▸ Recorded data:
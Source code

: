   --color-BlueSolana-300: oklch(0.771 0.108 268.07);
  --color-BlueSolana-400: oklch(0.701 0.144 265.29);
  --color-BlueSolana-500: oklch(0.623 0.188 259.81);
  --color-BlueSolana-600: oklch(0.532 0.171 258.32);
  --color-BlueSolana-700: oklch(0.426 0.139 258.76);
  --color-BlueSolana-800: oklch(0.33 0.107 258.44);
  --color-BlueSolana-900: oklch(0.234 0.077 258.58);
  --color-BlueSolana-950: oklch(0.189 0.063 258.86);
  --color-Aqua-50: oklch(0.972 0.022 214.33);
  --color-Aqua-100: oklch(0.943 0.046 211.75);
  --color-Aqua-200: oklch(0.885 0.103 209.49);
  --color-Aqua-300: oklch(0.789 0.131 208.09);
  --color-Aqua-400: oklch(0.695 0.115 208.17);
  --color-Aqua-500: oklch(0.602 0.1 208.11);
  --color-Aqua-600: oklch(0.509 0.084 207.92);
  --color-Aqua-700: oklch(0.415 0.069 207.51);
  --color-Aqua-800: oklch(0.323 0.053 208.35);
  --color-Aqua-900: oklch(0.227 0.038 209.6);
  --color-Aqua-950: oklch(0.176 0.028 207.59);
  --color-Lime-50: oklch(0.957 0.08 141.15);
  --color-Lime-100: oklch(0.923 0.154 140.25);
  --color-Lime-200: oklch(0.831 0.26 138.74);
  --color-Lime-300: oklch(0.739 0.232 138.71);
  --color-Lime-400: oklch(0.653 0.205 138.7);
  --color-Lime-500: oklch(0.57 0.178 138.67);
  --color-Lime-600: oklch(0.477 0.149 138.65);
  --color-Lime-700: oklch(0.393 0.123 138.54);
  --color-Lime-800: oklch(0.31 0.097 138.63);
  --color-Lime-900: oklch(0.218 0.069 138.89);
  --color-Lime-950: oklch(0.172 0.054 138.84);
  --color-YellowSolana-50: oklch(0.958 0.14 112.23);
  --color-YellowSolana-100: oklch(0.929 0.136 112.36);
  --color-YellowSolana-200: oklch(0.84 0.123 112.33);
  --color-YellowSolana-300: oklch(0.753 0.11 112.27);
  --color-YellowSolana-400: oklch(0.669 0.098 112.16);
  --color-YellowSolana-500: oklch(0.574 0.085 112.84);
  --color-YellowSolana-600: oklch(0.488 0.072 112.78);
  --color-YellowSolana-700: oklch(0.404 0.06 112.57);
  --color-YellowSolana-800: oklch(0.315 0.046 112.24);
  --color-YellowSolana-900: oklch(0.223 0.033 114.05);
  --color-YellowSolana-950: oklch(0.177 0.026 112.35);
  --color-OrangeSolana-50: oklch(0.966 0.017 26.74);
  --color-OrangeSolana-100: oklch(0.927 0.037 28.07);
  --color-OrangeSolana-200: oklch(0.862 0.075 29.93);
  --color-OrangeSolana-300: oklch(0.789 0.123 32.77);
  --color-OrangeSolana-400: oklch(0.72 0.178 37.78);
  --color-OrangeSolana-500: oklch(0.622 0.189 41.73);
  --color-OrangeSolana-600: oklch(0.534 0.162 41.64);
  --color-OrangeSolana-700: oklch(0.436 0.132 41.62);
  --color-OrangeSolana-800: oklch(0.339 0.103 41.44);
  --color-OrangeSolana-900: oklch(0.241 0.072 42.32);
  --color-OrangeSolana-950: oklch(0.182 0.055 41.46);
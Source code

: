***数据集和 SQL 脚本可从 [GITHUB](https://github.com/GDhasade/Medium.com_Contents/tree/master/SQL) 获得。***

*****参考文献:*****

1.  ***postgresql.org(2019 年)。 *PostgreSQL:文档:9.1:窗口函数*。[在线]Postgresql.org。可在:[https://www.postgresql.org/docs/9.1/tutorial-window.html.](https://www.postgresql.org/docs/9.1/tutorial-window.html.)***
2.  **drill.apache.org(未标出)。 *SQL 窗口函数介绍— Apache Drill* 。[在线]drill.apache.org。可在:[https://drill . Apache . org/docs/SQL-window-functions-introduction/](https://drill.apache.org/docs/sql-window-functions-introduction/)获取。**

▸ Work to be completed:
Where the listing above reaches the line that contains "--color-Lime-600: oklch(0.477 0.149", start retyping, and finish with the line that contains "--color-YellowSolana-50: oklch(0.958 0.14"; reproduce those lines exactly and no others.

▸ Task output:
  --color-Lime-600: oklch(0.477 0.149 138.65);
  --color-Lime-700: oklch(0.393 0.123 138.54);
  --color-Lime-800: oklch(0.31 0.097 138.63);
  --color-Lime-900: oklch(0.218 0.069 138.89);
  --color-Lime-950: oklch(0.172 0.054 138.84);
  --color-YellowSolana-50: oklch(0.958 0.14 112.23);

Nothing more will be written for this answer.